• _Exercise data_:
========================

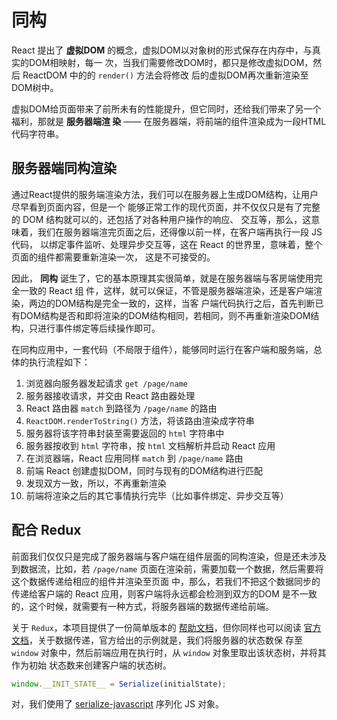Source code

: # 同构

React 提出了 **虚拟DOM** 的概念，虚拟DOM以对象树的形式保存在内存中，与真实的DOM相映射，每一
次，当我们需要修改DOM时，都只是修改虚拟DOM，然后 ReactDOM 中的的 `render()` 方法会将修改
后的虚拟DOM再次重新渲染至DOM树中。

虚拟DOM给页面带来了前所未有的性能提升，但它同时，还给我们带来了另一个福利，那就是 **服务器端渲
染** —— 在服务器端，将前端的组件渲染成为一段HTML代码字符串。

## 服务器端同构渲染

通过React提供的服务端渲染方法，我们可以在服务器上生成DOM结构，让用户尽早看到页面内容，但是一个
能够正常工作的现代页面，并不仅仅只是有了完整的 DOM 结构就可以的，还包括了对各种用户操作的响应、
交互等，那么，这意味着，我们在服务器端渲完页面之后，还得像以前一样，在客户端再执行一段 JS 代码，
以绑定事件监听、处理异步交互等，这在 React 的世界里，意味着，整个页面的组件都需要重新渲染一次，
这是不可接受的。

因此， **同构** 诞生了，它的基本原理其实很简单，就是在服务器端与客房端使用完全一致的 React 组
件，这样，就可以保证，不管是服务器端渲染，还是客户端渲染，两边的DOM结构是完全一致的，这样，当客
户端代码执行之后，首先判断已有DOM结构是否和即将渲染的DOM结构相同，若相同，则不再重新渲染DOM结构，只进行事件绑定等后续操作即可。

在同构应用中，一套代码（不局限于组件），能够同时运行在客户端和服务端，总体的执行流程如下：

1. 浏览器向服务器发起请求 `get /page/name`
2. 服务器接收请求，并交由 React 路由器处理
3. React 路由器 `match` 到路径为 `/page/name` 的路由
4. `ReactDOM.renderToString()` 方法，将该路由渲染成字符串
5. 服务器将该字符串封装至需要返回的 `html` 字符串中
6. 服务器按收到 `html` 字符串，按 `html` 文档解析并启动 React 应用
7. 在浏览器端，React 应用同样 `match` 到 `/page/name` 路由
8. 前端 React 创建虚拟DOM，同时与现有的DOM结构进行匹配
9. 发现双方一致，所以，不再重新渲染
10. 前端将渲染之后的其它事情执行完毕（比如事件绑定、异步交互等）

## 配合 Redux

前面我们仅仅只是完成了服务器端与客户端在组件层面的同构渲染，但是还未涉及到数据流，比如，若
`/page/name` 页面在渲染前，需要加载一个数据，然后需要将这个数据传递给相应的组件并渲染至页面
中，那么，若我们不把这个数据同步的传递给客户端的 React 应用，则客户端将永远都会检测到双方的DOM
是不一致的，这个时候，就需要有一种方式，将服务器端的数据传递给前端。

关于 `Redux`，本项目提供了一份简单版本的 [帮助文档](redux)，但你同样也可以阅读
[官方文档](http://redux.js.org/)，关于数据传递，官方给出的示例就是，我们将服务器的状态数保
存至 `window` 对象中，然后前端应用在执行时，从 `window` 对象里取出该状态树，并将其作为初始
状态数来创建客户端的状态树。

```javascript
window.__INIT_STATE__ = Serialize(initialState);
```

对，我们使用了
[serialize-javascript](https://github.com/yahoo/serialize-javascript) 
序列化 JS 对象。

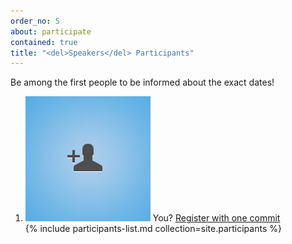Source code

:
 ```yaml
---
order_no: 5
about: participate
contained: true
title: "<del>Speakers</del> Participants"
---
```


Be among the first people to be informed about the exact dates!

<ol class="participants-list flex">
  <li class="flex-item">
    <a href="https://github.com/rinkkasatiainen/codefreeze.fi#readme" class="toggle-git-help"><img src="images/user-add.jpg"/></a>
    <span class="name">You?</span>
    <a href="https://github.com/rinkkasatiainen/codefreeze.fi#readme" class="toggle-git-help">Register with one commit</a>
  </li>
  {% include participants-list.md collection=site.participants %}
</ol>
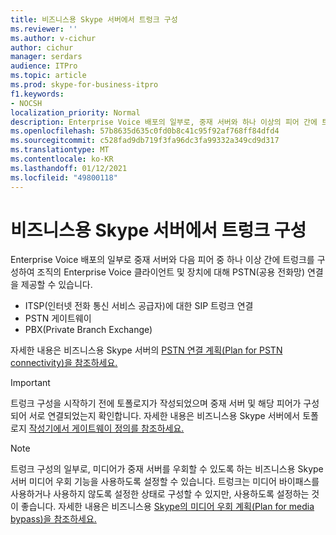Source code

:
 ```yaml
---
title: 비즈니스용 Skype 서버에서 트렁크 구성
ms.reviewer: ''
ms.author: v-cichur
author: cichur
manager: serdars
audience: ITPro
ms.topic: article
ms.prod: skype-for-business-itpro
f1.keywords:
- NOCSH
localization_priority: Normal
description: Enterprise Voice 배포의 일부로, 중재 서버와 하나 이상의 피어 간에 트렁크를 구성하여 조직의 Enterprise Voice 클라이언트 및 장치에 대한 PSTN(공용 전화망) 연결을 제공할 수 있습니다.
ms.openlocfilehash: 57b8635d635c0fd0b8c41c95f92af768ff84dfd4
ms.sourcegitcommit: c528fad9db719f3fa96dc3fa99332a349cd9d317
ms.translationtype: MT
ms.contentlocale: ko-KR
ms.lasthandoff: 01/12/2021
ms.locfileid: "49800118"
---
```

# <a name="configuring-trunks-in-skype-for-business-server"></a>비즈니스용 Skype 서버에서 트렁크 구성

Enterprise Voice 배포의 일부로 중재 서버와 다음 피어 중 하나 이상 간에 트렁크를 구성하여 조직의 Enterprise Voice 클라이언트 및 장치에 대해 PSTN(공용 전화망) 연결을 제공할 수 있습니다.

- ITSP(인터넷 전화 통신 서비스 공급자)에 대한 SIP 트렁크 연결
- PSTN 게이트웨이
- PBX(Private Branch Exchange)

자세한 내용은 비즈니스용 Skype 서버의 [PSTN 연결 계획(Plan for PSTN connectivity)을 참조하세요.](../../plan-your-deployment/enterprise-voice-solution/pstn-connectivity-0.md)

> [!IMPORTANT]
> 트렁크 구성을 시작하기 전에 토폴로지가 작성되었으며 중재 서버 및 해당 피어가 구성되어 서로 연결되었는지 확인합니다. 자세한 내용은 비즈니스용 Skype 서버에서 토폴로지 [작성기에서 게이트웨이 정의를 참조하세요.](../../deploy/deploy-enterprise-voice/define-a-gateway.md)

> [!NOTE]
> 트렁크 구성의 일부로, 미디어가 중재 서버를 우회할 수 있도록 하는 비즈니스용 Skype 서버 미디어 우회 기능을 사용하도록 설정할 수 있습니다. 트렁크는 미디어 바이패스를 사용하거나 사용하지 않도록 설정한 상태로 구성할 수 있지만, 사용하도록 설정하는 것이 좋습니다. 자세한 내용은 비즈니스용 [Skype의 미디어 우회 계획(Plan for media bypass)을 참조하세요.](../../plan-your-deployment/enterprise-voice-solution/media-bypass.md)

========================

The total, and nothing more: how many lines in the entries contain "about"?

2